Paul Geurts, voorzitter van de SP-werkgroep Land- en Tuinbouw Noord-Limburg, licht het burgerinitiatief toe aan de gemeenteraad

Reactie gemeenteraad op burgerinitiatief
De SP-fractie stelde – bij monde van SP-woordvoerder Anthony van Baal – dat ons voedselsysteem de komende jaren een omslag zal moeten gaan maken naar ‘cradle to cradle’. “Horst aan de Maas als agrarische gemeente bij uitstek kan hier een voortrekkersrol in spelen. Overal in het land hoor je dat het zo niet verder kan met de intensieve veeteelt. Binnen het huidige systeem dwingen de lage prijzen boeren tot steeds goedkoper te produceren . Dat dit volgens de huidige methoden in strijd is met duurzaamheid wordt over het hoofd gezien. Goedkoper produceren is echter wel degelijk mogelijk. Juist door duurzaam te produceren en daarbij te besparen op belangrijke kosten van chemicaliën en kunstmest. Omdat deze producten eindig zijn, zullen de kosten steeds verder oplopen. Wij denken dat het tijd wordt om te laten onderzoeken of het niet anders kan, of misschien wel moet. Daarom sluiten wij ons aan bij hetgeen de burgers vragen in het burgerinitiatief”.
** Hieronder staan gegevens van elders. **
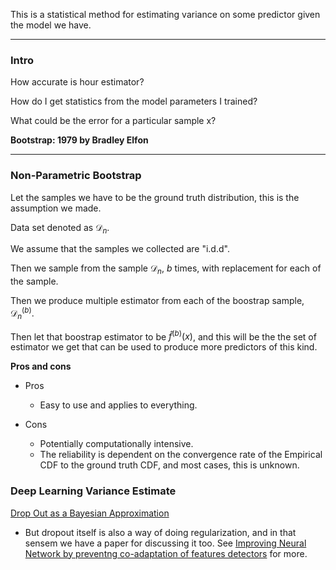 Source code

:This is a statistical method for estimating variance on some predictor given the model we have. 


---
### **Intro**

How accurate is hour estimator? 

How do I get statistics from the model parameters I trained? 

What could be the error for a particular sample x? 

**Bootstrap: 1979 by Bradley Elfon**


---
### **Non-Parametric Bootstrap**

Let the samples we have to be the ground truth distribution, this is the assumption we made. 

Data set denoted as $\mathcal{D}_n$. 

We assume that the samples we collected are "i.d.d". 

Then we sample from the sample $\mathcal{D}_n$, $b$ times, with replacement for each of the sample. 

Then we produce multiple estimator from each of the boostrap sample, $\mathcal{D}_n^{(b)}$. 

Then let that boostrap estimator to be $\hat{f}^{(b)}(x)$, and this will be the the set of estimator we get that can be used to produce more predictors of this kind. 

**Pros and cons**

* Pros
  * Easy to use and applies to everything. 

* Cons
  * Potentially computationally intensive. 
  * The reliability is dependent on the convergence rate of the Empirical CDF to the ground truth CDF, and most cases, this is unknown. 


### **Deep Learning Variance Estimate**

[Drop Out as a Bayesian Approximation](https://arxiv.org/abs/1506.02142)

* But dropout itself is also a way of doing regularization, and in that sensem we have a paper for discussing it too. See [Improving Neural Network by preventng co-adaptation of features detectors](https://arxiv.org/abs/1207.0580) for more. 
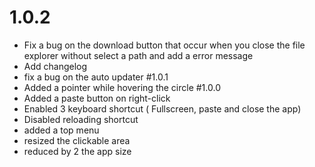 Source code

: # 1.0.2
- Fix a bug on the download button that occur when you close the file explorer without select a path and add a error message
- Add changelog
- fix a bug on the auto updater
#1.0.1
- Added a pointer while hovering the circle
#1.0.0
- Added a paste button on right-click
- Enabled 3 keyboard shortcut ( Fullscreen, paste and close the app)
- Disabled reloading shortcut
- added a top menu
- resized the clickable area
- reduced by 2 the app size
Weijs (CDA) was van mening dat het burgerinitiatief ingediend was door de SP. Kennelijk was hem ontgaan dat 122 burgers – inclusief ondernemers - het initiatief ondertekend hadden. Omdat – naar zijn mening - de SP (en niet 122 burgers) het voorstel in de vorm van een burgerinitiatief had ingediend, zou het niet mogelijk zijn, om met de werkgroep in debat te gaan. Wat betreft het indienen van een burgerinitiatief, georganiseerd door een politieke partij merkte Hendriks van Essentie (VVD) op, dat de gemeenteraad de regels voor een burgerinitiatief had opgesteld en dat dit burgerinitiatief daar aan voldeed. Paul Geurts, voorzitter van de werkgroep Land- en Tuinbouw Noord-Limburg, merkt op dat er in die regels niet staat dat je met de indieners niet in debat zou kunnen gaan. Als het CDA dat echt gewild had, was het burgerinitiatief eerst besproken in de Commissie Ruimte, samen met de werkgroepleden. Overigens liet Weijs de mogelijkheid open, dat er alsnog een debat in de commissie plaats zou kunnen vinden.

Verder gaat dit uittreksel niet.